GitLab Runner generated scripts

Generated scripts are another key concept of GitLab Runner and hence Custom Executor drivers. Users describe their CI jobs as lists of commands, and GitLab Runner adds some others when executing the Run stage. The get_sources, restore_cache, and download_artifacts are good examples of sub stages that are managed by GitLab Runner: if you’re used to GitLab CI/CD, you may have noticed there’s no need to provide commands to make such things happen, although we can fine-tune them through configurations.

Commands are encapsulated in scripts at runtime and the Custom Executor provides them to the driver. Let me use the Run/prepare_script sub stage, which uses a simple GitLab Runner generated script, to illustrate them:

Sample output for the `Run/prepare_script sub stage using` the **std err-out driver**

According to the official docs, the prepare_script consists of simple debug information regarding the machine a given CI job is running on. Let’s take a look at specific lines in the above screenshot:

20: presents the path to the generated script;
22–26: shows its commands;
28: shows the script execution output (this was the only script actually executed in the scope of this demo).

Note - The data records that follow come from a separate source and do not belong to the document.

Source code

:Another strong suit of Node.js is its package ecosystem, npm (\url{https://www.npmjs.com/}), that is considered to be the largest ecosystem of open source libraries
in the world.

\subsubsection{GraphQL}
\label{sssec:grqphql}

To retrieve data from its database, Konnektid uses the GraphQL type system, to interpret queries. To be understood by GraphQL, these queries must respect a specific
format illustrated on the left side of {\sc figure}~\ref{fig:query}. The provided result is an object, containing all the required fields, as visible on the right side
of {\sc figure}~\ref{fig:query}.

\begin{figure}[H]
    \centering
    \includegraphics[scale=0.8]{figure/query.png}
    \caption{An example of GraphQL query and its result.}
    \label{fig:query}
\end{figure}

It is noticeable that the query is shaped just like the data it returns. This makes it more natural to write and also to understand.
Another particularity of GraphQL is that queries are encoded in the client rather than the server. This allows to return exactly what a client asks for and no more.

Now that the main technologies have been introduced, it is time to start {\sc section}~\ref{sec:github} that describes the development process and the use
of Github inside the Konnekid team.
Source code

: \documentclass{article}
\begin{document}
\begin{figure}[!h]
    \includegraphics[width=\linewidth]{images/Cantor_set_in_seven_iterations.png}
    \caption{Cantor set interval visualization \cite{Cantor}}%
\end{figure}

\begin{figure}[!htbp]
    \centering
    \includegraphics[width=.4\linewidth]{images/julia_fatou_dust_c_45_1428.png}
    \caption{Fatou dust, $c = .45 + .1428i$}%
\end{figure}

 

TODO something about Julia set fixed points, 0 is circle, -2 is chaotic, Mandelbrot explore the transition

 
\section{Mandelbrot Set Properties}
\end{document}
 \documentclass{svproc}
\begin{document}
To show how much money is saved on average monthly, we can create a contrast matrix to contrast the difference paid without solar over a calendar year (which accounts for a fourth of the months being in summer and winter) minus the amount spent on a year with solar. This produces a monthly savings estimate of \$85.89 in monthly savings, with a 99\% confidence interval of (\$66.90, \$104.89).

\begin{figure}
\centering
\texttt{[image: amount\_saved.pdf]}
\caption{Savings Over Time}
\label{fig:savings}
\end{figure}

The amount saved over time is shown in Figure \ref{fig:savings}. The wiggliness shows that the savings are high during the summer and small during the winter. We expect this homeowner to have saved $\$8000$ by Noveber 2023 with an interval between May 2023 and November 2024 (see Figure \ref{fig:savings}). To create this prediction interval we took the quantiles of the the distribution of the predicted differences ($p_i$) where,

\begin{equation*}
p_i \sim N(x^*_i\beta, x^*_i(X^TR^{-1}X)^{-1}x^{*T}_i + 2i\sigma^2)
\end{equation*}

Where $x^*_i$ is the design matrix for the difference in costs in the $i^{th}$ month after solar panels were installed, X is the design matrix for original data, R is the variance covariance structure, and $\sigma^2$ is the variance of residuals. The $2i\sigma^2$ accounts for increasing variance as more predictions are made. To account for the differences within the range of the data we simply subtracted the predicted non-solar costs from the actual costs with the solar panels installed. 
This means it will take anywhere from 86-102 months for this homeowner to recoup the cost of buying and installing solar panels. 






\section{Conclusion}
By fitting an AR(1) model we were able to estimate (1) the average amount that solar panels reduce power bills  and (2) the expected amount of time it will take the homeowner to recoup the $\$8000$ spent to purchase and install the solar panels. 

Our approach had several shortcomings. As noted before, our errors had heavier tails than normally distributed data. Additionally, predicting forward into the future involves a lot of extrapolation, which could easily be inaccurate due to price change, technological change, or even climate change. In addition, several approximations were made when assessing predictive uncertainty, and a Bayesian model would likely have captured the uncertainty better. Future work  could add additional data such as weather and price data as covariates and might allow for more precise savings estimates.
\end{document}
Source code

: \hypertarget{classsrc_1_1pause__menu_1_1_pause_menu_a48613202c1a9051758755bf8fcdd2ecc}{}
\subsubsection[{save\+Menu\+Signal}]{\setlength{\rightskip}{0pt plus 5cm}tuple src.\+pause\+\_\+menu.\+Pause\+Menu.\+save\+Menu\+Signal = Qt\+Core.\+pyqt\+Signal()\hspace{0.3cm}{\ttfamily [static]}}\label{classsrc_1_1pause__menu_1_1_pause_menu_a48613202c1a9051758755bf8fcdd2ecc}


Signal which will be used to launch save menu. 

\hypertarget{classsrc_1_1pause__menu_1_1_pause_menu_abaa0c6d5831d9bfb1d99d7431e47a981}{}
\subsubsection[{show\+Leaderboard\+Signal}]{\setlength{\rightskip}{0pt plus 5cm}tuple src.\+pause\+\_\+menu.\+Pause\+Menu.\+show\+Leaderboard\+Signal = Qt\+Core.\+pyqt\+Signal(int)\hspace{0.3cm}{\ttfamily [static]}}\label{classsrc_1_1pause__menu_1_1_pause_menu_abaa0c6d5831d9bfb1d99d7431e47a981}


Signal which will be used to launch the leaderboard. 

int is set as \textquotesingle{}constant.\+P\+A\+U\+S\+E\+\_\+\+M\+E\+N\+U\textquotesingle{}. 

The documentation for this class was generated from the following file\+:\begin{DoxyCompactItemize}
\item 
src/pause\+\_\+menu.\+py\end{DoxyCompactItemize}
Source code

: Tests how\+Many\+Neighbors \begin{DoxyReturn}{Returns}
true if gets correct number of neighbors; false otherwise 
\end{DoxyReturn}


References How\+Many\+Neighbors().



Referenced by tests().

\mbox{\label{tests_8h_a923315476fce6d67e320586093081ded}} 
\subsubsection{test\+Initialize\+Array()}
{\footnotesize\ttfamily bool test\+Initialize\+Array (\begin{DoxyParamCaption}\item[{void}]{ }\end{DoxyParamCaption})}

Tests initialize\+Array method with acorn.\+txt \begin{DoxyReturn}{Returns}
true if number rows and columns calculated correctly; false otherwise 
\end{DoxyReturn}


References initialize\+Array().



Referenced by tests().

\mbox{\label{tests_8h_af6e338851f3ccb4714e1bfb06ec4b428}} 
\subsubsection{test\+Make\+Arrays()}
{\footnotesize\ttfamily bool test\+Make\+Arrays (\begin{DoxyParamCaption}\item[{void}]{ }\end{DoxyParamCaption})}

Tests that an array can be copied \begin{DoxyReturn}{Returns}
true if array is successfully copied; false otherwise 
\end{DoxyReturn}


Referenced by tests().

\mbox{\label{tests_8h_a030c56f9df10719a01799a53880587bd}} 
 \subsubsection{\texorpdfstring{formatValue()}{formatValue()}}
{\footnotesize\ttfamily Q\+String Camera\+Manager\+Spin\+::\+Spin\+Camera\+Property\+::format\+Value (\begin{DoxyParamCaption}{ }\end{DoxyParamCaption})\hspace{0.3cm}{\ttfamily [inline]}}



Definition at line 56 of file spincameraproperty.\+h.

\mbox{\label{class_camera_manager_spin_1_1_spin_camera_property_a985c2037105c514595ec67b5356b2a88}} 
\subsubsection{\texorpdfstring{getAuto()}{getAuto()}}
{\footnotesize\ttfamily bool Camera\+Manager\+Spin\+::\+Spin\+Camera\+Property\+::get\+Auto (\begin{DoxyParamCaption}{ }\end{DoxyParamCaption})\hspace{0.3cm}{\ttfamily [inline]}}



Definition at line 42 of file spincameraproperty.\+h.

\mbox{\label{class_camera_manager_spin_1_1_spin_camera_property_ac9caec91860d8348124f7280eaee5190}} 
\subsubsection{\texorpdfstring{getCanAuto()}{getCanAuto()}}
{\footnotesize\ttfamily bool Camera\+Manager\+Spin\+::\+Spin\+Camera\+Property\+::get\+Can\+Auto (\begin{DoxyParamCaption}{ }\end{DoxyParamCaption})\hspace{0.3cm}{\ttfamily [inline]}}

In the complete job execution log, you can see that other scripts are generated to fully process the Run stage. They were not printed because sensitive information might be exposed — more on this in the next paragraph. They weren’t executed either, to make the demonstration as clean and simple as possible. Instead of executing the actual commands, I created a function to simulate long-running processes, which is responsible for generating output similar to:

Simulating command 1 of 8
Simulating command 2 of 8
Simulating command 3 of 8
Simulating command 4 of 8
...

GitLab Runner leverages environment variables to add a variety of context data to the generated scripts. They bring not only useful but also mandatory fields that lead to secure and successful job execution. Emails, passwords, tokens, and certificates can be among them, and this is why I avoided printing most of the scripts. GitLab takes security seriously and those values are never printed to the job execution log in common scenarios! It would be my fault to expose them by printing the scripts.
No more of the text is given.